■ **WHAT IS EXPECTED**
When you reach the line in the data below that contains "For information on", please start repeating lines exactly, and stop after the line that contains "- Engage in", repeating nothing else.

Stored data entries:
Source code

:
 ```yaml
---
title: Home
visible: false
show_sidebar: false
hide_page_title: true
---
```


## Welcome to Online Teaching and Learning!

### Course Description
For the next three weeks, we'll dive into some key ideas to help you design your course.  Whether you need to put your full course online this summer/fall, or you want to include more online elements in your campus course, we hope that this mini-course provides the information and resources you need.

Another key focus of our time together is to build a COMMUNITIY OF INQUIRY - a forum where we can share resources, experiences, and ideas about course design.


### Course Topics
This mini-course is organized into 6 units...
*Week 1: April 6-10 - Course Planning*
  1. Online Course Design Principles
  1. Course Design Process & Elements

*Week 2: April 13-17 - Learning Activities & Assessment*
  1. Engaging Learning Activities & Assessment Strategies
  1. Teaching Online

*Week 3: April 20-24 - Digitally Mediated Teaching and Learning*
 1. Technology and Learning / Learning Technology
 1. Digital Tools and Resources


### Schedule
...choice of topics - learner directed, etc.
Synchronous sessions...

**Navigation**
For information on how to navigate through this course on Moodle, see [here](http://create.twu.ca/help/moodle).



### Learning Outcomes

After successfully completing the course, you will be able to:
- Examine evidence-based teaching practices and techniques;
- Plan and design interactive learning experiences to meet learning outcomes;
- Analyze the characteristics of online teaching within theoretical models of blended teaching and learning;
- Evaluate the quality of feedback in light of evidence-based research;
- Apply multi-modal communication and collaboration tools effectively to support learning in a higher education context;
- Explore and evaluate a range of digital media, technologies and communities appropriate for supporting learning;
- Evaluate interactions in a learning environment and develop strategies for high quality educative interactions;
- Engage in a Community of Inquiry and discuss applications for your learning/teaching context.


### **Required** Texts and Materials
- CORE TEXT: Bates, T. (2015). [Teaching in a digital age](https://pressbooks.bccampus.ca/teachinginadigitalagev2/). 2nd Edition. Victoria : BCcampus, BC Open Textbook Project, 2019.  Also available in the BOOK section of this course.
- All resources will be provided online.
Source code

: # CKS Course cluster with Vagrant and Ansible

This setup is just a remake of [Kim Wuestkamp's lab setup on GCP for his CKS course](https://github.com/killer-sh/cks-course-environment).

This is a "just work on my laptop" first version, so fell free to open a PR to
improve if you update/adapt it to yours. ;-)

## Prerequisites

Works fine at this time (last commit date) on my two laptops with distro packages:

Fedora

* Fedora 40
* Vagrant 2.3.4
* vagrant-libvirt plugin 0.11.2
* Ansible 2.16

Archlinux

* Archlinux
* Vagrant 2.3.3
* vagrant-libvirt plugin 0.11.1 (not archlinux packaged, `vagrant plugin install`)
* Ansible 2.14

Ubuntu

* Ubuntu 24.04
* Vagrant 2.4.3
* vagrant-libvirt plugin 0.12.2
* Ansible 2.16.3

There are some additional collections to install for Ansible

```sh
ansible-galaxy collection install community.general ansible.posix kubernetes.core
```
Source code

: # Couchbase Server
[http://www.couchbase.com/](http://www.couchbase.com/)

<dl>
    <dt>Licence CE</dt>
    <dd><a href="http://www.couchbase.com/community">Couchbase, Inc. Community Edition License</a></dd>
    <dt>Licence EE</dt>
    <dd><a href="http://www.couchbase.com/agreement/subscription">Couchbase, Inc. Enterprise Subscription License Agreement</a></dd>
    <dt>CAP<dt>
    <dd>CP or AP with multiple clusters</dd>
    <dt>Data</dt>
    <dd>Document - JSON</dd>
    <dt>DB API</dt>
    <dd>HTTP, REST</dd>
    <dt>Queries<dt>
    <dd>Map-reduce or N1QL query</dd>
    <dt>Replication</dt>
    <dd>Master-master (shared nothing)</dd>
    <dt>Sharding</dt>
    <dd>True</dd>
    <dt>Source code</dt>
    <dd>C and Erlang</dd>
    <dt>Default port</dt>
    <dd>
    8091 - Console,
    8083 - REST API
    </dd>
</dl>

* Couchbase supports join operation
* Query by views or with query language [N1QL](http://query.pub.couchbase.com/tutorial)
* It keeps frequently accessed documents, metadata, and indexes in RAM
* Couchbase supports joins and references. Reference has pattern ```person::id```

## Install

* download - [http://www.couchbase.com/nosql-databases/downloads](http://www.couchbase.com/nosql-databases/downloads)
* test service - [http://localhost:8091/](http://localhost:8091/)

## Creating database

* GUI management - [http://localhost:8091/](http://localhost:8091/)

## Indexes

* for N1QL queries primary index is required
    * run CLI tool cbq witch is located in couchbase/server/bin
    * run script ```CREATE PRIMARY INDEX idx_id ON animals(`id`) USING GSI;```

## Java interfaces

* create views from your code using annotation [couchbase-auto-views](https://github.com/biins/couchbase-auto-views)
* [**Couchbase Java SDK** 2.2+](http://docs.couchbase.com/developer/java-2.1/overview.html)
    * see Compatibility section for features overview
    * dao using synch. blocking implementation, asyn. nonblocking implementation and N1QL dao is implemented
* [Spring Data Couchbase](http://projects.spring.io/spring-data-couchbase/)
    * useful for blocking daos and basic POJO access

■ **RESULT BELOW**
For information on how to navigate through this course on Moodle, see [here](http://create.twu.ca/help/moodle).



### Learning Outcomes

After successfully completing the course, you will be able to:
- Examine evidence-based teaching practices and techniques;
- Plan and design interactive learning experiences to meet learning outcomes;
- Analyze the characteristics of online teaching within theoretical models of blended teaching and learning;
- Evaluate the quality of feedback in light of evidence-based research;
- Apply multi-modal communication and collaboration tools effectively to support learning in a higher education context;
- Explore and evaluate a range of digital media, technologies and communities appropriate for supporting learning;
- Evaluate interactions in a learning environment and develop strategies for high quality educative interactions;
- Engage in a Community of Inquiry and discuss applications for your learning/teaching context.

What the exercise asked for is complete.